Égalités / Culture

«Journal intime d'une féministe (noire)», en quête de liberté

Avec son premier livre, la podcasteuse et militante féministe Axelle Jah Nijké raconte l'intime de son parcours pour s'émanciper d'un passé marqué par la violence, et se réapproprier l'histoire des femmes de sa famille.

L'émancipation par l'écriture. | Florian Klauer <a href="https://unsplash.com/photos/mk7D-4UCfmg">via Unsplash</a>
L'émancipation par l'écriture. | Florian Klauer via Unsplash

Temps de lecture: 7 minutes

Dans Journal intime d'une féministe (noire), publié aux éditions Au diable vauvert, Axelle Jah Njiké relate une expérience de vie peu courante dans le paysage littéraire français, celle d'une personne afropéenne, fille, femme, citoyenne devenue mère, ayant souffert de violences sexuelles et de violences éducatives dans l'enfance.
Un récit où l'intime rejoint l'éminemment politique, où le rapport au corps, à la sexualité, et sa transmission est un acte révolutionnaire.
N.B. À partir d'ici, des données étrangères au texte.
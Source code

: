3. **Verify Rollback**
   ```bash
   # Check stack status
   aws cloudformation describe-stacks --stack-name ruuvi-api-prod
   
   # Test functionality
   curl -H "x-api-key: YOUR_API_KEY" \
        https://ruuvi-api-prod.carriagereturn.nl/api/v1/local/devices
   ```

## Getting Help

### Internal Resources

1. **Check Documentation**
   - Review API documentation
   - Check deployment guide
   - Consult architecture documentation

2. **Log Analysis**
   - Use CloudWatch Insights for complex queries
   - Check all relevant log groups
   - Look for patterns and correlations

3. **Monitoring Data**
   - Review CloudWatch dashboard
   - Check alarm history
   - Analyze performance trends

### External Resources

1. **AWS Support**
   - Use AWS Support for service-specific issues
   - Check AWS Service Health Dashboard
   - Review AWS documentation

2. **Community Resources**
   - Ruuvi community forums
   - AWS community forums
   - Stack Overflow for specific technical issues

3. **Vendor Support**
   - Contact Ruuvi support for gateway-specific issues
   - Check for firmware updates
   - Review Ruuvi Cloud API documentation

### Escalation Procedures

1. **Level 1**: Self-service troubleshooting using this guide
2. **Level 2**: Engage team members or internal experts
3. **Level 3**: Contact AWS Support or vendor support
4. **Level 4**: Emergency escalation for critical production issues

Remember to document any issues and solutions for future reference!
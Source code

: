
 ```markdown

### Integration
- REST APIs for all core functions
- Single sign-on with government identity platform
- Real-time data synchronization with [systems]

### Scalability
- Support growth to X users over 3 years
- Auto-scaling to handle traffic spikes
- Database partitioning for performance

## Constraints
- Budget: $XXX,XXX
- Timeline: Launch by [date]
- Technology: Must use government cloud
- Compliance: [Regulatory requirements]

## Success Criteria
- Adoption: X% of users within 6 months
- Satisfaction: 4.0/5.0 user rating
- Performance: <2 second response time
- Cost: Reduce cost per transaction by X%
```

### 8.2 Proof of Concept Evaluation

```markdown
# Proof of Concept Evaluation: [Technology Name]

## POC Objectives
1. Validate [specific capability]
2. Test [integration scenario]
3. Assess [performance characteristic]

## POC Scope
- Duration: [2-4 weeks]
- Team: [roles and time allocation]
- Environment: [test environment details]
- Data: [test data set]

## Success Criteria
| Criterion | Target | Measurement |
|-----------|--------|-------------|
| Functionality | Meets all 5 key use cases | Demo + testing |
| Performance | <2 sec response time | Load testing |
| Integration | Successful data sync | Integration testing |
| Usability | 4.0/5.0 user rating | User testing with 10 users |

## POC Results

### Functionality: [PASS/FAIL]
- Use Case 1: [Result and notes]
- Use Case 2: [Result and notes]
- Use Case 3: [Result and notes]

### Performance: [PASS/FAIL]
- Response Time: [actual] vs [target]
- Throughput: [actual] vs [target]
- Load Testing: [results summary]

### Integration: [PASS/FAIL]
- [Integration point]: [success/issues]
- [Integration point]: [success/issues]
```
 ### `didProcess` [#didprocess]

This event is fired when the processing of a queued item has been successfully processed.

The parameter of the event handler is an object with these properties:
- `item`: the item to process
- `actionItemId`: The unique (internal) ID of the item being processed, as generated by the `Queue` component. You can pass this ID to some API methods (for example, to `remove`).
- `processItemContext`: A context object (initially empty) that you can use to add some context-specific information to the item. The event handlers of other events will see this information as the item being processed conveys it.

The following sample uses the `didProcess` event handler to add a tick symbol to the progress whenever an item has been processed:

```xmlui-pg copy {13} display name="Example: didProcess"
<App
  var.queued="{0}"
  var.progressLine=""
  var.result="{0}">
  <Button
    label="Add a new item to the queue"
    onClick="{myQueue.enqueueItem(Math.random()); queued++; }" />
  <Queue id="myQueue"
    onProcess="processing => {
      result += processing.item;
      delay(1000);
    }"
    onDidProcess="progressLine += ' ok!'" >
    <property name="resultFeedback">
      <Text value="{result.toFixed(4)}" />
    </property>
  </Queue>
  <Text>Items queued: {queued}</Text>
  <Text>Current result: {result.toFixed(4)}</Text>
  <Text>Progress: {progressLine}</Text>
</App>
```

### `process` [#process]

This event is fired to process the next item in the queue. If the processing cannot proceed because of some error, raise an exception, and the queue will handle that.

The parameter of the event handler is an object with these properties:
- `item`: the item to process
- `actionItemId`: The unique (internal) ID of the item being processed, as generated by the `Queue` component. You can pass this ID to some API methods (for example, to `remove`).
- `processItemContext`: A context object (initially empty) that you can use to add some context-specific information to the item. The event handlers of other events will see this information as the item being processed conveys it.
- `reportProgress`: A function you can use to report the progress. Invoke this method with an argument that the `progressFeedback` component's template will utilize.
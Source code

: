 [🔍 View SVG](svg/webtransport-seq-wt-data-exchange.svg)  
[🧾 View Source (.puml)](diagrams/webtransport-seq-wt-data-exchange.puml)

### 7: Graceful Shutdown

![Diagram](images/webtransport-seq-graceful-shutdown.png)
Nous en publions ici des extraits.

 

Dancing queen

«You are the dancing queen / Young and sweet, only seventeen / Dancing queen / Feel the beat from the tambourine, oh yeah / You can dance, you can jive / Having the time of your life.»
—«Dancing Queen», Abba

J'ai guetté le bruit de l'ascenseur, jusqu'à mes 17 ans.
Et puis, un jour, je suis partie.
En sortant du lycée, j'ai décidé de ne pas rentrer. De ne plus jamais rentrer.
En fait, j'avais pris cette décision en partant ce matin-là, à l'école.
Ou était-ce pendant la nuit?

Il n'y avait plus d'alternance entre les filles qu'il emmenait au bois, et moi. Il n'y avait plus que moi. Et ses coups. De plus en plus souvent. De plus en plus fort. La dernière raclée s'était soldée par une hémorragie.

À l'infirmier des urgences de l'hôpital Lariboisière qui lui demandait depuis combien de temps je perdais autant de sang, il s'était bien gardé de révéler que les coups de pied qu'il m'avait mis dans le ventre, alors que j'avais mes règles, avaient probablement contribué à déclencher l'hémorragie. C'est probablement à cet instant-là que j'ai su que j'allais partir. Même si dans les semaines qui ont suivi, il ne m'a plus touchée. Je savais seulement que la prochaine fois, il me tuerait.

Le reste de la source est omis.